REQUIRED WORK> Each line below from the one containing "91     By an email" through the one containing "a preferred supplier_" should be output exactly as it stands, and no other line should appear.

Source texts of formatted documents:
--
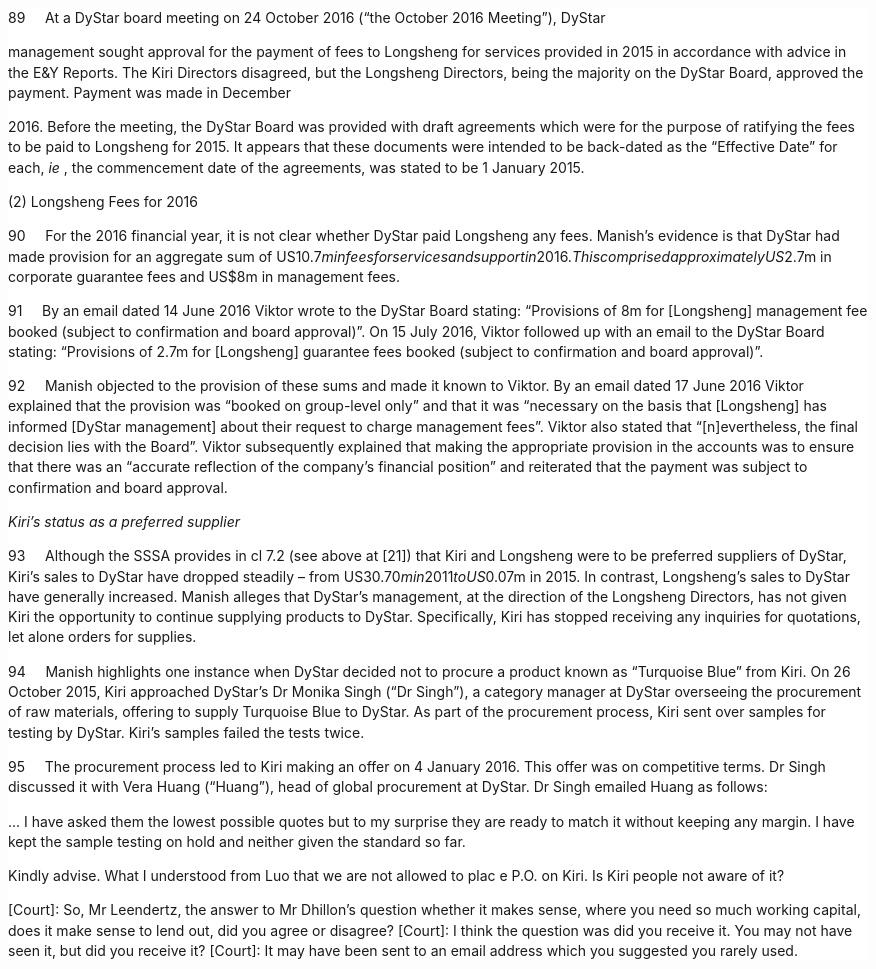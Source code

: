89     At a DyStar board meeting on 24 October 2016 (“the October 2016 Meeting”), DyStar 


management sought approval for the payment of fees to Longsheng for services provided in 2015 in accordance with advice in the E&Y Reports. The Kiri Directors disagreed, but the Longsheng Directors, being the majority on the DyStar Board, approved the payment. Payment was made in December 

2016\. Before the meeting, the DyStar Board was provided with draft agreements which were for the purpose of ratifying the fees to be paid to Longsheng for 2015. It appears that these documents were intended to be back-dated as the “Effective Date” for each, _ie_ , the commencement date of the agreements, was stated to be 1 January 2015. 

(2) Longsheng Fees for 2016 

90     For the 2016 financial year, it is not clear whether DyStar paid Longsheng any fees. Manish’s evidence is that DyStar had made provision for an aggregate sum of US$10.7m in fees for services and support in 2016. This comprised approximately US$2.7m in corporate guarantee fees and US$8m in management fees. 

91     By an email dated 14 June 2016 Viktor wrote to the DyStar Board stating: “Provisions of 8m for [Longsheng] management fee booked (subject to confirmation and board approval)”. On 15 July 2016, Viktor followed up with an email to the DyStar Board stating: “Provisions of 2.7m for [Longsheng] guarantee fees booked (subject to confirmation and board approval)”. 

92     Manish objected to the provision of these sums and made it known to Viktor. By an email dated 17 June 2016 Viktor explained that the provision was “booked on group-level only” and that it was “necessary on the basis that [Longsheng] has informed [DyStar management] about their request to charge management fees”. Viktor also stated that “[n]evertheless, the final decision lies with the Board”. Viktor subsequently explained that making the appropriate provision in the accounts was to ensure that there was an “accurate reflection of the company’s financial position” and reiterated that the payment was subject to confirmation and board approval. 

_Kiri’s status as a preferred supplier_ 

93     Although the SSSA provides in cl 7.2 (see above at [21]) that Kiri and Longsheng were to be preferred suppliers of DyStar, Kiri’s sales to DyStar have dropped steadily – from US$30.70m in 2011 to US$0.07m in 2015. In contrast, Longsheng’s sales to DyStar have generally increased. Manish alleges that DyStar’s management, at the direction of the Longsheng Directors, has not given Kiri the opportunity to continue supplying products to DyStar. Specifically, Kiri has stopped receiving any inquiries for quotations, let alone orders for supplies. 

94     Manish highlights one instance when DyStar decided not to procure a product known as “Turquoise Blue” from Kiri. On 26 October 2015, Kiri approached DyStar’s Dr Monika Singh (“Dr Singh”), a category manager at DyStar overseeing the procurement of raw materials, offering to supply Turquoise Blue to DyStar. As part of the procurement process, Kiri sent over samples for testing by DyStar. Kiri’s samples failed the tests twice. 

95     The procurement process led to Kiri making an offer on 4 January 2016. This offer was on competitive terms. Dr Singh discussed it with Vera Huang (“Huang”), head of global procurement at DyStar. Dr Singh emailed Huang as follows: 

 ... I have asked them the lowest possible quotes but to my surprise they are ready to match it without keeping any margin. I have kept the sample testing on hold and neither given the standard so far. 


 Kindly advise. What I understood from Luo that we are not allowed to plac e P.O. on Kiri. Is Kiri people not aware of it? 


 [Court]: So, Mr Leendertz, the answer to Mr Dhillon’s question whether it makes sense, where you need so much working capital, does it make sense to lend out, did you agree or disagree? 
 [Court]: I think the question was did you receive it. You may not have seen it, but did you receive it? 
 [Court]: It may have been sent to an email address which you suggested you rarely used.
--
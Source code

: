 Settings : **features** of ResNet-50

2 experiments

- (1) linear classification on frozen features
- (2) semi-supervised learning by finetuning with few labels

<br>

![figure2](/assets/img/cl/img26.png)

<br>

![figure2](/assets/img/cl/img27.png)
--
ANSWER SECTION>
91     By an email dated 14 June 2016 Viktor wrote to the DyStar Board stating: “Provisions of 8m for [Longsheng] management fee booked (subject to confirmation and board approval)”. On 15 July 2016, Viktor followed up with an email to the DyStar Board stating: “Provisions of 2.7m for [Longsheng] guarantee fees booked (subject to confirmation and board approval)”. 

92     Manish objected to the provision of these sums and made it known to Viktor. By an email dated 17 June 2016 Viktor explained that the provision was “booked on group-level only” and that it was “necessary on the basis that [Longsheng] has informed [DyStar management] about their request to charge management fees”. Viktor also stated that “[n]evertheless, the final decision lies with the Board”. Viktor subsequently explained that making the appropriate provision in the accounts was to ensure that there was an “accurate reflection of the company’s financial position” and reiterated that the payment was subject to confirmation and board approval. 

_Kiri’s status as a preferred supplier_ 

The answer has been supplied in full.